Assignment :: Take each line of the material that includes "final" and copy it.

--- Data provided Enclosed Below ---

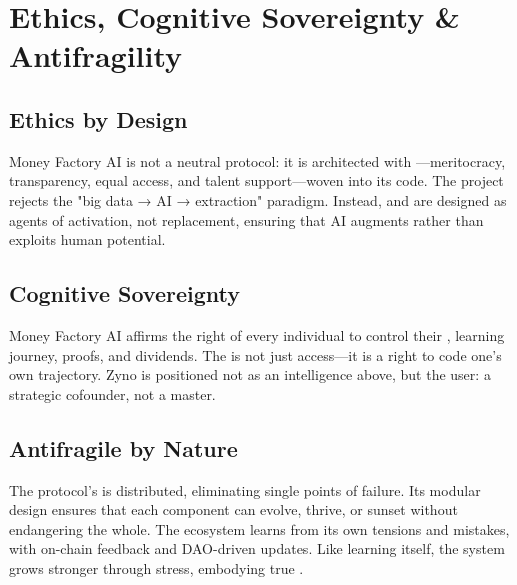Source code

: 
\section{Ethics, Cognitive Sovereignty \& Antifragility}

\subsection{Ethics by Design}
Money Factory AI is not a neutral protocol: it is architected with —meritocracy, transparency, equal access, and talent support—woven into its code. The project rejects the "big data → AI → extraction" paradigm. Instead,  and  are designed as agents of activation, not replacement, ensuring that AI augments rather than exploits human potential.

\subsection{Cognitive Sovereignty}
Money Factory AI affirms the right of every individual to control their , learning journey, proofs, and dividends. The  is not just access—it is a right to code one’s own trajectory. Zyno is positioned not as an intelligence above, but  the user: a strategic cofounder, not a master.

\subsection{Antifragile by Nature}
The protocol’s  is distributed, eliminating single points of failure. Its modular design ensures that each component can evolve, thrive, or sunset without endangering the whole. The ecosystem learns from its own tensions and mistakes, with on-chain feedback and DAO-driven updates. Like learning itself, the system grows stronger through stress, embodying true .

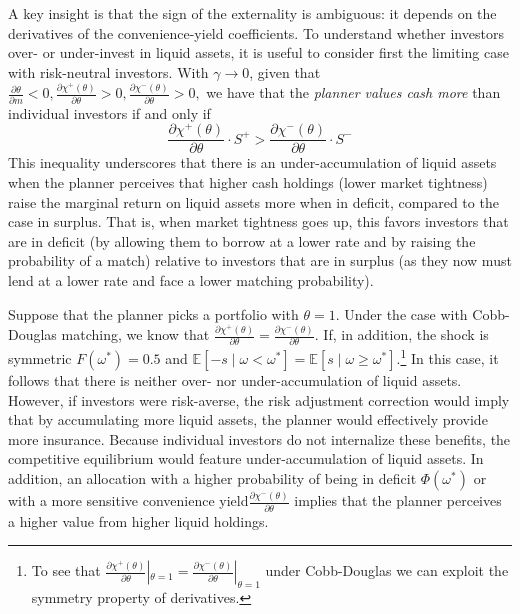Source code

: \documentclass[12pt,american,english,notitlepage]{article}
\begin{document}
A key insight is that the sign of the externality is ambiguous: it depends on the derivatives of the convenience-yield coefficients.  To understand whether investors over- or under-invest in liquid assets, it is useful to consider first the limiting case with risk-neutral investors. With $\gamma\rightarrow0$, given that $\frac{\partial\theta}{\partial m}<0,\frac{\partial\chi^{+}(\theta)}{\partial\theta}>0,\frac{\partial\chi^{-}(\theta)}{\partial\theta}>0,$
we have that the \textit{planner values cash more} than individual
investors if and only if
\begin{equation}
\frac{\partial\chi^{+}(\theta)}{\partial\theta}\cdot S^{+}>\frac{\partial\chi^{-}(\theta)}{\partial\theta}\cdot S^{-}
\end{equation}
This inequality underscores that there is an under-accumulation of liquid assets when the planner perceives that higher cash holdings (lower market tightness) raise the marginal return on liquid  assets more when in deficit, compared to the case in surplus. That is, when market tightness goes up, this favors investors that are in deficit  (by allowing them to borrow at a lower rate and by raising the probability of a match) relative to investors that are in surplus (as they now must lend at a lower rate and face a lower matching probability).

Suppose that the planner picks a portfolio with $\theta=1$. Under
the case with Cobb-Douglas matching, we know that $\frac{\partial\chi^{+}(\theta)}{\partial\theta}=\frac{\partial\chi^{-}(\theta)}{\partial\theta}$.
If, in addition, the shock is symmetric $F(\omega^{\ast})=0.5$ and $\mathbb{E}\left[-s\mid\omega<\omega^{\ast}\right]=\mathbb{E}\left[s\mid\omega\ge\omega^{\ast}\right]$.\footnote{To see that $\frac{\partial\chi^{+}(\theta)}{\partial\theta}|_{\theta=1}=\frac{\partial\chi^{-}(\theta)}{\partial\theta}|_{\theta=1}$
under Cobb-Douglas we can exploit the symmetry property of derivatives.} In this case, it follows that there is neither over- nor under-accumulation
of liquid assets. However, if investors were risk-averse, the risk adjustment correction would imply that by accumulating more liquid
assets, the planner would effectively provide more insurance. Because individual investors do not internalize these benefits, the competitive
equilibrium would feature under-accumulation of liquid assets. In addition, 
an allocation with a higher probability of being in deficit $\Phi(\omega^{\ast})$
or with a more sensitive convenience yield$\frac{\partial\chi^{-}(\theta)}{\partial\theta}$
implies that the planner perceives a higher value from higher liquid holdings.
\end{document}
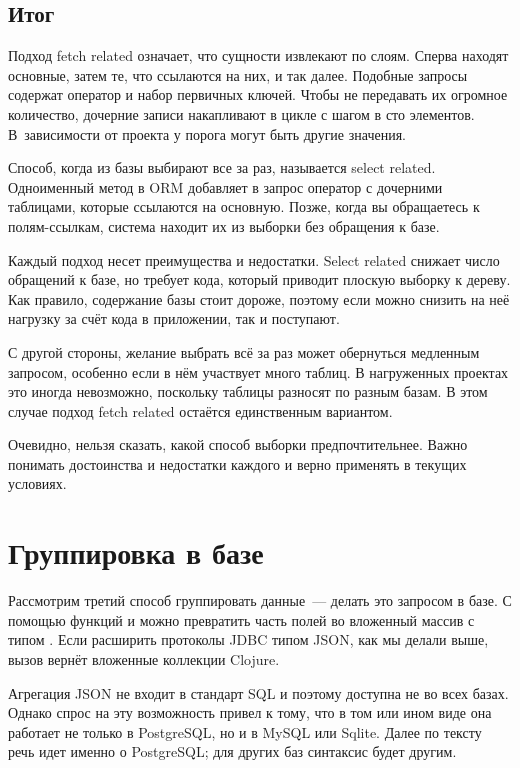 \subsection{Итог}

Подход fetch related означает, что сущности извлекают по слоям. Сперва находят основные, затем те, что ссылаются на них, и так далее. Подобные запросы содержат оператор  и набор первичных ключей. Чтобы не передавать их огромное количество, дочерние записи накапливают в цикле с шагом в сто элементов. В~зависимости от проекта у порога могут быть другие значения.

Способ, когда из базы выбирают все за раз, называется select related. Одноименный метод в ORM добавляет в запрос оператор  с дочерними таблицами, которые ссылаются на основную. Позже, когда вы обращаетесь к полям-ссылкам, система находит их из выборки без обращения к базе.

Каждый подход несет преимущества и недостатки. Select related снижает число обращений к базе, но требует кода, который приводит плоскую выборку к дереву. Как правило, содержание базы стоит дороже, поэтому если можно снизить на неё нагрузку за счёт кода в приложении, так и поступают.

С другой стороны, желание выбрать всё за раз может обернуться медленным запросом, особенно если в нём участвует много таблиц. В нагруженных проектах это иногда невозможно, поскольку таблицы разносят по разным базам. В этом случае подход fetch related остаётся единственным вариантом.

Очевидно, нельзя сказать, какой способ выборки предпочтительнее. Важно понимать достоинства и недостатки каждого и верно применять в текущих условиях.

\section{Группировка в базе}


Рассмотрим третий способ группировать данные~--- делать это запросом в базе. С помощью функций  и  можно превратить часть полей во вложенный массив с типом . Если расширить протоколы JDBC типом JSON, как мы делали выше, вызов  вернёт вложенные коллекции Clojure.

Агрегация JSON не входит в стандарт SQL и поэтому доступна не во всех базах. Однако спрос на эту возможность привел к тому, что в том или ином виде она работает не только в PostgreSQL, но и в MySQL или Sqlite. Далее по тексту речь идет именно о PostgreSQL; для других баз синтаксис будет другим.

--- End of Enclosed Data provided ---
--- Data provided Enclosed Below ---

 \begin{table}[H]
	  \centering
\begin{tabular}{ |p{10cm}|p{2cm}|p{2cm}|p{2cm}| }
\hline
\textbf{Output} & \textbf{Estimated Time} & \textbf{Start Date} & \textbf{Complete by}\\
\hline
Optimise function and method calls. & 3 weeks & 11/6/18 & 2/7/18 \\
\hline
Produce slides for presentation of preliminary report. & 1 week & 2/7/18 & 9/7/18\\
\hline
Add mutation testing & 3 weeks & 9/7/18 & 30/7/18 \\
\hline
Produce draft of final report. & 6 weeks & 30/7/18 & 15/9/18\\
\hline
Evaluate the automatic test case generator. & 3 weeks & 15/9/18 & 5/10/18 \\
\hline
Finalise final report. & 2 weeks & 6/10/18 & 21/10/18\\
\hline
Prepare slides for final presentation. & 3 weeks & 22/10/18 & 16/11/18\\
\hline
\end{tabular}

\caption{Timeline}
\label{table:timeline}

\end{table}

--- End of Enclosed Data provided ---

Expected answer ::
Produce draft of final report. & 6 weeks & 30/7/18 & 15/9/18\\
Finalise final report. & 2 weeks & 6/10/18 & 21/10/18\\
Prepare slides for final presentation. & 3 weeks & 22/10/18 & 16/11/18\\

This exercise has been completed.